Saved data entries
----
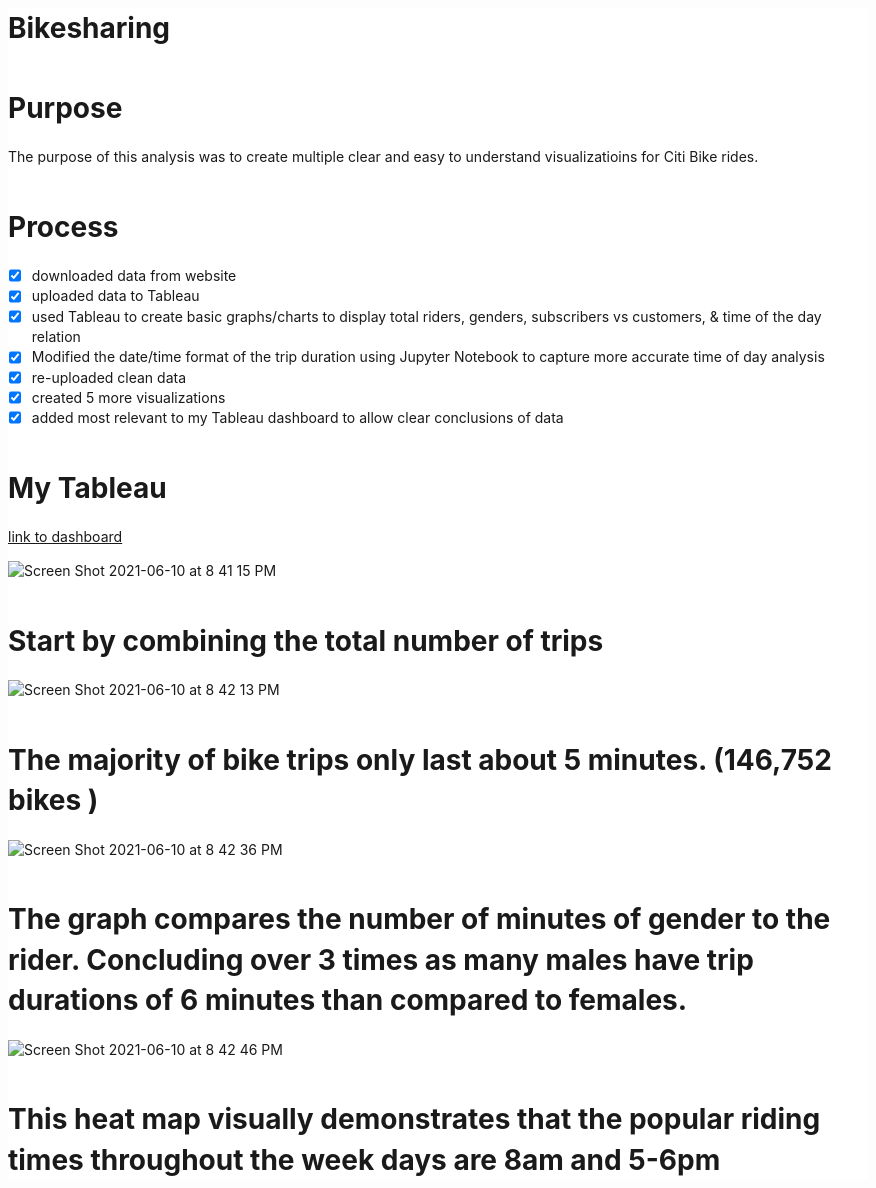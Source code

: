 # Bikesharing

# Purpose

The purpose of this analysis was to create multiple clear and easy to understand visualizatioins for Citi Bike rides. 

# Process
- [x] downloaded data from website
- [x] uploaded data to Tableau
- [x] used Tableau to create basic graphs/charts to display total riders, genders, subscribers vs customers, & time of the day relation
- [x] Modified the date/time format of the trip duration using Jupyter Notebook to capture more accurate time of day analysis
- [x] re-uploaded clean data 
- [x] created 5 more visualizations 
- [x] added most relevant to my Tableau dashboard to allow clear conclusions of data

# My Tableau 
[link to dashboard](https://public.tableau.com/app/profile/jessica.veilleux/viz/CitiBikeRides_16234724003260/Dashboard1)


<img width="178" alt="Screen Shot 2021-06-10 at 8 41 15 PM" src="https://user-images.githubusercontent.com/78769464/121764564-8a940500-cb0a-11eb-96e9-f5ef680f2713.png">

# Start by combining the total number of trips 

<img width="775" alt="Screen Shot 2021-06-10 at 8 42 13 PM" src="https://user-images.githubusercontent.com/78769464/121764504-0fcaea00-cb0a-11eb-971f-9ae07d2a8cc3.png">

# The majority of bike trips only last about 5 minutes. (146,752 bikes )

<img width="655" alt="Screen Shot 2021-06-10 at 8 42 36 PM" src="https://user-images.githubusercontent.com/78769464/121764512-25d8aa80-cb0a-11eb-9f18-ab50e3d949ec.png">


# The graph compares the number of minutes of gender to  the rider. Concluding over 3 times as many males have trip durations of 6 minutes than compared to females.

<img width="544" alt="Screen Shot 2021-06-10 at 8 42 46 PM" src="https://user-images.githubusercontent.com/78769464/121764525-3721b700-cb0a-11eb-9435-977978bd3d78.png">

# This heat map visually demonstrates that the popular riding times throughout the week days are 8am and 5-6pm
----
**PROBLEM TO SOLVE:**
Leaving out only the pictures, retype every record exactly.

**RESPONSE BELOW:**
Source code

: # Bikesharing

# Purpose

The purpose of this analysis was to create multiple clear and easy to understand visualizatioins for Citi Bike rides. 

# Process
- [x] downloaded data from website
- [x] uploaded data to Tableau
- [x] used Tableau to create basic graphs/charts to display total riders, genders, subscribers vs customers, & time of the day relation
- [x] Modified the date/time format of the trip duration using Jupyter Notebook to capture more accurate time of day analysis
- [x] re-uploaded clean data 
- [x] created 5 more visualizations 
- [x] added most relevant to my Tableau dashboard to allow clear conclusions of data

# My Tableau 
[link to dashboard](https://public.tableau.com/app/profile/jessica.veilleux/viz/CitiBikeRides_16234724003260/Dashboard1)


<img width="178" alt="Screen Shot 2021-06-10 at 8 41 15 PM" src="https://user-images.githubusercontent.com/78769464/121764564-8a940500-cb0a-11eb-96e9-f5ef680f2713.png">

# Start by combining the total number of trips 

<img width="775" alt="Screen Shot 2021-06-10 at 8 42 13 PM" src="https://user-images.githubusercontent.com/78769464/121764504-0fcaea00-cb0a-11eb-971f-9ae07d2a8cc3.png">

# The majority of bike trips only last about 5 minutes. (146,752 bikes )

<img width="655" alt="Screen Shot 2021-06-10 at 8 42 36 PM" src="https://user-images.githubusercontent.com/78769464/121764512-25d8aa80-cb0a-11eb-9f18-ab50e3d949ec.png">


# The graph compares the number of minutes of gender to  the rider. Concluding over 3 times as many males have trip durations of 6 minutes than compared to females.

<img width="544" alt="Screen Shot 2021-06-10 at 8 42 46 PM" src="https://user-images.githubusercontent.com/78769464/121764525-3721b700-cb0a-11eb-9435-977978bd3d78.png">

# This heat map visually demonstrates that the popular riding times throughout the week days are 8am and 5-6pm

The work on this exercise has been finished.